## EXERCISE DATA
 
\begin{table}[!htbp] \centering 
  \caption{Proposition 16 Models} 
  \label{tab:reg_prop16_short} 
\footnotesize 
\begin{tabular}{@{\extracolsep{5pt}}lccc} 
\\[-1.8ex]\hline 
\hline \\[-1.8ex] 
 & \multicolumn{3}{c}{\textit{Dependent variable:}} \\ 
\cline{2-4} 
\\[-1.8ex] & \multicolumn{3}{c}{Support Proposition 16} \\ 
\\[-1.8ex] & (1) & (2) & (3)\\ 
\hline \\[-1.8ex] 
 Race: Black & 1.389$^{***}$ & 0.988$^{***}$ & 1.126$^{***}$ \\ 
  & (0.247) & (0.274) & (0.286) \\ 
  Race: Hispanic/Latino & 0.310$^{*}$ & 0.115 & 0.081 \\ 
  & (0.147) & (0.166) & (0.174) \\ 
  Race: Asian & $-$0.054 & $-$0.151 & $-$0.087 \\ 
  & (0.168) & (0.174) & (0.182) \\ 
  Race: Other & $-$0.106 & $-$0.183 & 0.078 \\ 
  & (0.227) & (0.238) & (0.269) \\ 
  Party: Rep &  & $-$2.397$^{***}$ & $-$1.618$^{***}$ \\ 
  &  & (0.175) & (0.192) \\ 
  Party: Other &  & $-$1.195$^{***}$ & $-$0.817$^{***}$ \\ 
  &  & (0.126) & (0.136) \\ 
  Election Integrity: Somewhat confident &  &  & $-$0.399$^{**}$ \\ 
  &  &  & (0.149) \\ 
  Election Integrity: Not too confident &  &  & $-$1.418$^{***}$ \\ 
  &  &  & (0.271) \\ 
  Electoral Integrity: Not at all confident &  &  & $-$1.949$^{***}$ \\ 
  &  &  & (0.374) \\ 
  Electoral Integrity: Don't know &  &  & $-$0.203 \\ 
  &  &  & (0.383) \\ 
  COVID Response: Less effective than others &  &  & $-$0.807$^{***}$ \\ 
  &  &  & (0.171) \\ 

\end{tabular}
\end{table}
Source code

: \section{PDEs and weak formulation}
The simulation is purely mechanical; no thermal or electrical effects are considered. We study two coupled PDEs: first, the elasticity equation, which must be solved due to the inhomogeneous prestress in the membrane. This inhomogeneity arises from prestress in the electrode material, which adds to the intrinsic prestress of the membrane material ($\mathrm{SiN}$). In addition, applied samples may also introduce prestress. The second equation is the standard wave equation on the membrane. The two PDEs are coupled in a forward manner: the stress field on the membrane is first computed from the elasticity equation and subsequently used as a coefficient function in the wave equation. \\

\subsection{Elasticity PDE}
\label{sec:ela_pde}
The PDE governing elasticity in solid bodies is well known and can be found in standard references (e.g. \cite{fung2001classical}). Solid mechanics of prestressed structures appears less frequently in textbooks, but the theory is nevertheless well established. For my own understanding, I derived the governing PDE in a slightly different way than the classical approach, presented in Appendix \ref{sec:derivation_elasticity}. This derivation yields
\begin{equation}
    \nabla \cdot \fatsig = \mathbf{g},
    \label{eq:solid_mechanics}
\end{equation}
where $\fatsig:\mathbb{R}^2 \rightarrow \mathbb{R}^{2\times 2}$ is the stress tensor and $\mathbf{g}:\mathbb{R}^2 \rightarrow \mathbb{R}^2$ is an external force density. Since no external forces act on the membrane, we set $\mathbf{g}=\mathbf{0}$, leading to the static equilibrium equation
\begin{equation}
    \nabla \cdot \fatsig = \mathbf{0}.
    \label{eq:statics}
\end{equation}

---

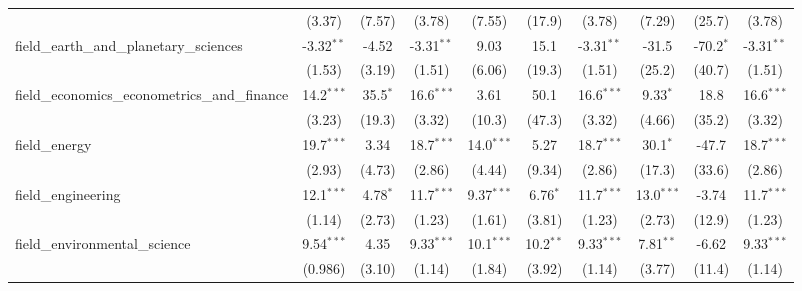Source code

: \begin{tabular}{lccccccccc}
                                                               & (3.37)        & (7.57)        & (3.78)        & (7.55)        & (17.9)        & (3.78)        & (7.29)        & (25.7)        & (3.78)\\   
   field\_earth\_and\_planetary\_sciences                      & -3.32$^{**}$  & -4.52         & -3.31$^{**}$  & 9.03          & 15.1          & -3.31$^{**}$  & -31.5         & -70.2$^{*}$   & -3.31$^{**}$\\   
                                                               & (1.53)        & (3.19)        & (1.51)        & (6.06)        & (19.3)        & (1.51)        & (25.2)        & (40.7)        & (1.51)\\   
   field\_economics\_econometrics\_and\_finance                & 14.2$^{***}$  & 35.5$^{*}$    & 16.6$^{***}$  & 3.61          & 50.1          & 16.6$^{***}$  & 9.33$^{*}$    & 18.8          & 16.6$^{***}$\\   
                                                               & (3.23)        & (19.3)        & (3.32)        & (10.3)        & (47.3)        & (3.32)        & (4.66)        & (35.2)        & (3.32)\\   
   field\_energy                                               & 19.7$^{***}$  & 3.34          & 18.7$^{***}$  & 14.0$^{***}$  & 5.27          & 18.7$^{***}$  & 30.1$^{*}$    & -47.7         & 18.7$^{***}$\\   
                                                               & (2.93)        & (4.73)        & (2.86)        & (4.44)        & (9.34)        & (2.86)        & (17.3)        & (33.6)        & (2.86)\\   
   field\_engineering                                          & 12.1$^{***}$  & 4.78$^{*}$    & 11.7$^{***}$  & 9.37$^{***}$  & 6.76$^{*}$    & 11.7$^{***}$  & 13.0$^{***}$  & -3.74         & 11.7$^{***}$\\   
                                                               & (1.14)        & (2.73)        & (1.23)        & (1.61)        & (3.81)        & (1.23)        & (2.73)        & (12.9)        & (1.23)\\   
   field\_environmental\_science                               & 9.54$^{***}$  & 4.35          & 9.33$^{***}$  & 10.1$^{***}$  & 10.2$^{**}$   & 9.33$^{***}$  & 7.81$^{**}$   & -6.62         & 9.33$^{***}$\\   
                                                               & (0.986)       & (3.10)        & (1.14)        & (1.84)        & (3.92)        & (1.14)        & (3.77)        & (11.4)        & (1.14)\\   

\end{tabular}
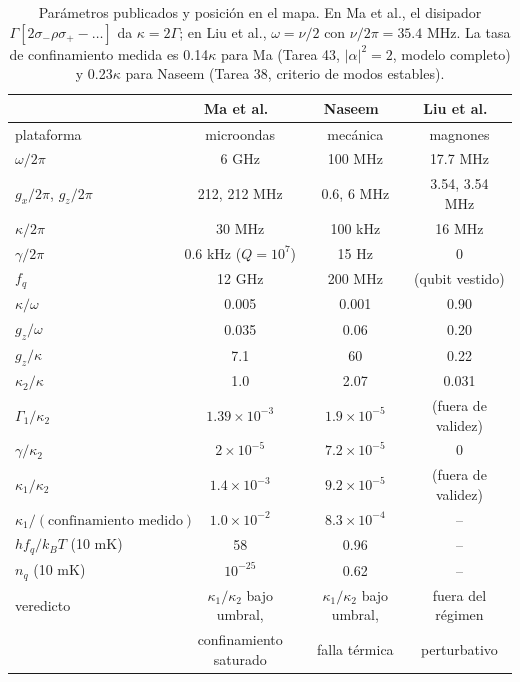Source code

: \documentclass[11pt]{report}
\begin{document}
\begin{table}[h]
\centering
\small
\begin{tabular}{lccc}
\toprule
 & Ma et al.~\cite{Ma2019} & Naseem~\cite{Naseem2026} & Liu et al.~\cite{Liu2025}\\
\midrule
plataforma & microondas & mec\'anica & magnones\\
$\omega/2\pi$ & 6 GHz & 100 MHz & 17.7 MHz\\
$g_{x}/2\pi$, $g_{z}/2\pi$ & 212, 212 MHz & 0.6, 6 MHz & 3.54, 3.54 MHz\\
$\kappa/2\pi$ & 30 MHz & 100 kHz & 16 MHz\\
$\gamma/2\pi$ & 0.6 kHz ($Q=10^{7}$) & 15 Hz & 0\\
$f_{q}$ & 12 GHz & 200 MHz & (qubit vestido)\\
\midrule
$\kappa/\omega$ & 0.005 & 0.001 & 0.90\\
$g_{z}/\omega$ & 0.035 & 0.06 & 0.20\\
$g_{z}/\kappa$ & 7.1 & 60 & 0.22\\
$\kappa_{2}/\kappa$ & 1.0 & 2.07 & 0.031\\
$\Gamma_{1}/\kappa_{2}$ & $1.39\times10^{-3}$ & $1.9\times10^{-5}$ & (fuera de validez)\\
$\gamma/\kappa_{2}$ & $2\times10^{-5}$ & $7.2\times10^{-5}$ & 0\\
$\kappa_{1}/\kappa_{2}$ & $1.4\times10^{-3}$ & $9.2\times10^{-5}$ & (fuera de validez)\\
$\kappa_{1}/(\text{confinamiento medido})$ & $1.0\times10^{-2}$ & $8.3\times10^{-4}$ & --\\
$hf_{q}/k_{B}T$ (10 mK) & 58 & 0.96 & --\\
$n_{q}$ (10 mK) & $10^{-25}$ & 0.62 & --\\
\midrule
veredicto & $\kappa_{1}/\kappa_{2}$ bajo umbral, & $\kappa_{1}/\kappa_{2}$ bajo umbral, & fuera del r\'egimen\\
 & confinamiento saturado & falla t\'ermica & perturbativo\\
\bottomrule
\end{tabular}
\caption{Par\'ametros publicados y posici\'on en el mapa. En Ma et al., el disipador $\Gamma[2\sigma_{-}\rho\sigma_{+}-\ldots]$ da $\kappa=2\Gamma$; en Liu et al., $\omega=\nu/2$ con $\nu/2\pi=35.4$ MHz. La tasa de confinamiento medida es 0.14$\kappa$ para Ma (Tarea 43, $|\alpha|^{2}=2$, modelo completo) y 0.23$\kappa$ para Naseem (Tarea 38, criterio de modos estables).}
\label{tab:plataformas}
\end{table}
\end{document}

## PROBLEM STATEMENT
Look through the entries and find each line that has the string "cdot". Copy those lines.

## ANSWER
    \nabla \cdot \fatsig = \mathbf{g},
    \nabla \cdot \fatsig = \mathbf{0}.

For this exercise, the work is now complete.